# OPTIMAL-EM: Accessibility and Complexity Analysis Pipeline

This notebook processes a set (target population) of HTML files to perform accessibility analysis using Pa11y with the Axe runner, and complexity analysis. It extracts features from the HTML content, performs dimensionality reduction and clustering, and calculates correlation matrices between accessibility barriers and complexity metrics.


## Notes

- **External Dependencies**:
  - Check the import statements to ensure that all required libraries are installed. 
  - **Pa11y**: Ensure that Pa11y is installed and accessible in your environment.
    - Install [Pa11y](https://github.com/pa11y/pa11y): `npm install -g pa11y`
    - Ensure the Axe runner is available: Pa11y uses [htmlcs](https://github.com/squizlabs/HTML_CodeSniffer) for accessibility checks by default.
- **Data Paths**:
  - Update `HTML_PATH` if your HTML files are located in a different directory.
  - Update `DATA_FILE` if you wish to save the processed data to a different location.
- **Visualisation**:
  - The code generates plots using Matplotlib and Seaborn.
- **Re-running Accessibility Analysis**:
  - Set `rerun_accessibility=True` in `process_accessibility_results()` if you want to run a re-analysis of accessibility results (e.g. this is your first time running the notebook or you have updated the HTML files).


In [None]:
import os
import subprocess
import json
from collections import Counter
from collections.abc import Callable
from concurrent.futures import as_completed, ProcessPoolExecutor
from typing import Any

import pandas as pd
import matplotlib.pyplot as plt
import seaborn as sns
from bs4 import BeautifulSoup
from sklearn.cluster import DBSCAN
from sklearn.feature_extraction.text import CountVectorizer
from sklearn.manifold import TSNE
from sklearn.preprocessing import StandardScaler

## Constants:

- **HTML_PATH**: The path to the folder containing the HTML files.
- **DATA_FILE**: The path to save the processed data.
- **RICH_CONTENT_TAGS**: A list of HTML tags considered as rich content.
- **INLINE_TAGS**: A list of inline elements.

In [None]:
# The path to the folder containing the HTML files:
HTML_PATH = 'pages/res/'

# The path to save the processed data:
DATA_FILE = 'collected_data_step2_ec.json'

RICH_CONTENT_TAGS = ['a', 'audio', 'button', 'canvas', 'embed', 'iframe', 'img', 'input', 'keygen', 'label', 'math',
                     'object', 'select', 'svg', 'textarea', 'video']

INLINE_TAGS = [
    'a', 'abbr', 'acronym', 'b', 'bdo', 'big', 'br', 'button',
    'cite', 'code', 'dfn', 'em', 'i', 'img', 'input', 'kbd', 'label',
    'map', 'object', 'output', 'q', 'samp', 'script', 'select',
    'small', 'span', 'strong', 'sub', 'sup', 'textarea', 'time', 'tt', 'var'
]

## Helper Methods

### `get_html_structure(soup)`

Returns all HTML tags in a string format (e.g., `'head meta div div div'`).

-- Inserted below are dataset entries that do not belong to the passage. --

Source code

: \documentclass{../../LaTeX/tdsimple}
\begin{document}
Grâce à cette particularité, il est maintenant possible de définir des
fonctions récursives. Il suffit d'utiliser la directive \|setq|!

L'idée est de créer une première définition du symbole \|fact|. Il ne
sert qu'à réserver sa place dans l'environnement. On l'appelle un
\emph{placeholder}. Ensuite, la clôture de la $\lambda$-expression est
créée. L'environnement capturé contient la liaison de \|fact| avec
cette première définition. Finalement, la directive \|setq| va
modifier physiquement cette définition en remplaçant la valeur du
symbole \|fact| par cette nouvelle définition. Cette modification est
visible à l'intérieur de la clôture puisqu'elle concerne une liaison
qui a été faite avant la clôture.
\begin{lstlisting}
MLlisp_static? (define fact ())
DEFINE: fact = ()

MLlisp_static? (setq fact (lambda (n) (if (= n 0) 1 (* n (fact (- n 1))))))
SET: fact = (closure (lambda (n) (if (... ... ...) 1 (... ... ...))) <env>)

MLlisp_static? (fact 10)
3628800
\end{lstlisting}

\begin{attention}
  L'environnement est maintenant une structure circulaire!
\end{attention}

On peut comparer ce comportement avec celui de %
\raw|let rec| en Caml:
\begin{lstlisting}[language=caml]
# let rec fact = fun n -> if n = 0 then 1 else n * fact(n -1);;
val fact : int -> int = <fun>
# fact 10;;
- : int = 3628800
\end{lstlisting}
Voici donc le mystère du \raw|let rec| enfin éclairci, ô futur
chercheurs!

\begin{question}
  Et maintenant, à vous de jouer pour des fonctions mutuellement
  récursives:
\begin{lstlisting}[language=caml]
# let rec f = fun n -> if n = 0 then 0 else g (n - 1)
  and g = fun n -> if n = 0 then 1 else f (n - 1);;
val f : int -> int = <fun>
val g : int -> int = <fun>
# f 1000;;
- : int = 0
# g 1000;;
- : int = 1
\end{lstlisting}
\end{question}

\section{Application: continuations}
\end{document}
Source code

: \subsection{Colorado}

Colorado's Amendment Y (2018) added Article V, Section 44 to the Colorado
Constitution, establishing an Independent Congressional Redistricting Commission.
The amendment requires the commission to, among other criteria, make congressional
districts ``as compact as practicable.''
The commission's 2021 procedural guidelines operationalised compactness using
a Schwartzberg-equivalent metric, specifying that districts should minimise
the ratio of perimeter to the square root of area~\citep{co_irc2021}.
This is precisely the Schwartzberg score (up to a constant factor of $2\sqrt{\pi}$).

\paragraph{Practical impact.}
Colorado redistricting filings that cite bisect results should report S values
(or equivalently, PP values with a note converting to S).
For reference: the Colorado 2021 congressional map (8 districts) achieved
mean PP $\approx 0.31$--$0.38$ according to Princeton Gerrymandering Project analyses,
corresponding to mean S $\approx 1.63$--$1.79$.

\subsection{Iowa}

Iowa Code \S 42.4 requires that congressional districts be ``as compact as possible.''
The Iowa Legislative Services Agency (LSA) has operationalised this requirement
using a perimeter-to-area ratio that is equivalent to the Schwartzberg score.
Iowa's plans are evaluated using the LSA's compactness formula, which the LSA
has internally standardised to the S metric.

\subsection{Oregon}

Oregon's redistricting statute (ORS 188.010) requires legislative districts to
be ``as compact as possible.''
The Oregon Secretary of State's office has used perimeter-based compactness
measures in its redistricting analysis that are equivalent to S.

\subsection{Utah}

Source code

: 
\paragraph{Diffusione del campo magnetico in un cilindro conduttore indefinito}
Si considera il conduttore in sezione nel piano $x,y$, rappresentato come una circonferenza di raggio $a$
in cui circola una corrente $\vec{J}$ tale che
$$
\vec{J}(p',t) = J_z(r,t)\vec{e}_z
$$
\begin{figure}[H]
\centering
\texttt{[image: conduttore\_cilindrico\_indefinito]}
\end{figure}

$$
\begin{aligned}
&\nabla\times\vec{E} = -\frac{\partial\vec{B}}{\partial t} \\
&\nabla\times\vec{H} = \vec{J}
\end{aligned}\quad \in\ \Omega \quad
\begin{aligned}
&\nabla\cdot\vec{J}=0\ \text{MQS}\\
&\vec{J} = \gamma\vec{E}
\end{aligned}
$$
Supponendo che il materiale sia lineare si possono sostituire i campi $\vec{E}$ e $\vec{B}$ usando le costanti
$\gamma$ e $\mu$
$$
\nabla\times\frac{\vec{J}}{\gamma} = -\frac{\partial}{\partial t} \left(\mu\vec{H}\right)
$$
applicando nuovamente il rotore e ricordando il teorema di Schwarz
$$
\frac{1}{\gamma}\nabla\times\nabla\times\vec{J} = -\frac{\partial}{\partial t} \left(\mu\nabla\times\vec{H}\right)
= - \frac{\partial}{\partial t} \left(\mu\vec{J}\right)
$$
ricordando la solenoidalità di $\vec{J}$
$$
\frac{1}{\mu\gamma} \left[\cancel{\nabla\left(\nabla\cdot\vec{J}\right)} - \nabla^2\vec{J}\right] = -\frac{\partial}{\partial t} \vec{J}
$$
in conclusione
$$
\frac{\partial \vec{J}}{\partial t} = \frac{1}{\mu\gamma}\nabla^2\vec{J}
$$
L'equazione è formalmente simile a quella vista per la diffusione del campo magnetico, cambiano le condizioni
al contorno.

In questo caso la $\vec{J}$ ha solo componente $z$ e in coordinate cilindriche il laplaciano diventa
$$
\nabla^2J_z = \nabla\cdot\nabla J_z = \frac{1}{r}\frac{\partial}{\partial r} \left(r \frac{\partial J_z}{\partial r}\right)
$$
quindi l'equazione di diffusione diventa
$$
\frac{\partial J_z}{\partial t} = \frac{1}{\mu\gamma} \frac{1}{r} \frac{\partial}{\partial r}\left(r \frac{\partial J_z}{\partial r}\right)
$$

### `get_html_block_structure(soup)`

Returns only block-level HTML tags in a string format, excluding inline tags (e.g., `'div div div'`).


In [None]:
def get_html_structure(soup):
    """Returns the HTML tags in a string, e.g., 'head meta div div div'."""
    tags = " ".join(tag.name for tag in soup.find_all())
    return tags

def get_html_block_structure(soup):
    """Returns only block-level HTML tags in a string, e.g., 'div div div'."""
    tags = " ".join(tag.name for tag in soup.find_all() if tag.name not in INLINE_TAGS)
    return tags

## Compute Accessibility Results

### `get_accessibility_results(filename, output)`

Computes the accessibility results based on impact levels for a given HTML file using Pa11y output. Axe produces accessibility results categorised as critical, serious, moderate, or minor.

In [None]:
def get_accessibility_results(filename: str, output: list[dict[str, dict[str, str]]]) -> list[int]:
    """
    Computes the accessibility results based on impact levels for a given .html file.
    Axe produces accessibility results categorised as critical, serious, moderate, or minor.

    :param filename: str: The name of the .html file. Used for logging.
    :param output: list[dict[str, dict[str, str]]]: The list of barriers, each containing a 'runnerExtras' key with an
        'impact' field.
    :return: list[int, int, int, int]: Counts of barriers categorised as [critical, serious, moderate, minor].
    """
    print(f"Calculating accessibility for {filename}:")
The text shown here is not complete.